And the good news is, the new platform for Kubecon 2021 is really nice! It works flawlessly, is fast & responsive, and generally gets out of the way. 🙌

Wednesday

After the traditional opening keynote, I watched Maciej Szulik & Alay Patel from Red Hat talk about The Long, Winding and Bumpy Road to CronJob’s GA. From ScheduledJobs (I haven't heard that name in a long time!) way back in k8s 1.4, renamed to CronJobs in 1.5, all the way to finally reaching GA in 1.21. Interesting discussion on why the CronJob controller needed to be replaced, how it brings much better performance for large number of cronjobs, and the finicky details of what happens when someone changes a CronJob schedule!

Being a Helm user, I of course then watched Helm Users! What Flux 2 Can Do For You, and the answer is: lots of gitopsy stuff! One of my main concerns about GitOps is the “silent failure” pathological case. In a classic deployment pipeline, you get quick and direct feedback on whether a deployment was successful or not, whereas GitOps is more of a “lemme handle that for you and don't worry about it”. To address this, Flux 2 has a nice core concept of notification services, which will alert you if deployments fail rather than you having to check the state of Flux.

Cortex: Multi-tenant Scalable Prometheus talks about, well, Cortex. It now supports block storage as well as nosql for storing its metrics, which simplifies administration hugely. This apparently has been done in collaboration with Thanos, it's great to see open-source projects with similar aims working together!

Towards CNI v2.0 is a technical view of what the limitations are with the current CNI interface, how the team is planning to fix them, and a call for comments/concerns. Quite deep & technical, but if you're building a CNI, it's a must-watch.

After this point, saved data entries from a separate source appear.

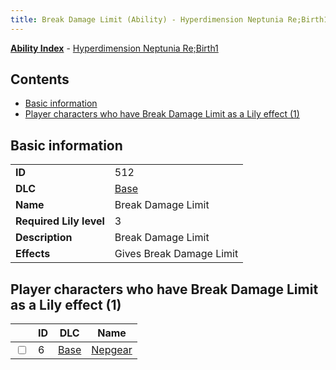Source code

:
 ```yaml
---
title: Break Damage Limit (Ability) - Hyperdimension Neptunia Re;Birth1
---
```


[**Ability Index**](/neptunia/rb1/ability/index.html) - [Hyperdimension Neptunia Re;Birth1](/neptunia/rb1)

## Contents

- [Basic information](#basic-information)
- [Player characters who have Break Damage Limit as a Lily effect (1)](#player-characters-who-have-break-damage-limit-as-a-lily-effect-1)

## Basic information

|   |   |
| -- | -- |
| **ID** | 512
**DLC** | [Base](/neptunia/rb1/dlc/1-base.html)
**Name** | Break Damage Limit
**Required Lily level** | 3
**Description** | Break Damage Limit
**Effects** | Gives Break Damage Limit |


## Player characters who have Break Damage Limit as a Lily effect (1)

|    | ID | DLC | Name |
| -- | -- | --- | ---- |
| <input type="checkbox" id="rb1-player-1-6" class="trackbox" /> | 6 | [Base](/neptunia/rb1/dlc/1-base.html) | [Nepgear](/neptunia/rb1/player/1-6-nepgear.html) |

Datadog has been on a roll at Kubecon by having absolutely smashing talks these past few years, and I was super excited to see Laurent Bernaille was back for Ghosts in the Runtime: Who Ate My Capabilities and Other Mysteries! Once again, they deliver: esoteric new build flags, sneaky race conditions… One of the great talks of the conference.

Have you ever wondered how your data is safe in a multi-tenant cluster despite PersistentVolumes being non-namespaced? I haven't, which probably shows I'd make a crap security engineer. But Hendrik Land has, and CSI Volume Attacks – The SRE Strikes Back is an excellent overview of the potential attack vectors, and how they're mitigated.

Thursday

A quick keynote, and we're off to some auth talk with What Do You Mean K8s Doesn't Have Users? How Do I Manage User Access Then?! I remember how surprised I was when I first ran into this design choice, and this talks covers it very well, with a broader discussion about recommended auth strategies, RBAC, etc. A fine discussion!

Sysdig covered The Art of Hiding Yourself, which gave me the heebeejeebies – running stuff on the cluster that can't be found with either kubectl or ps once you're in the machine?? Devious. Lorenzo goes ahead and suggests using Falco to monitor this kind of suspiscious activity: it looks like a solid project, and I'd love to give it a go!

Ellen Körbes is back for another great talk! After last year's discussion on hot-code reloading when developing on Kube, it's now time to look into Hacking into Kubernetes Security for Beginners. I won't spoil it: if you have to watch just one of this year's crop, make it this one!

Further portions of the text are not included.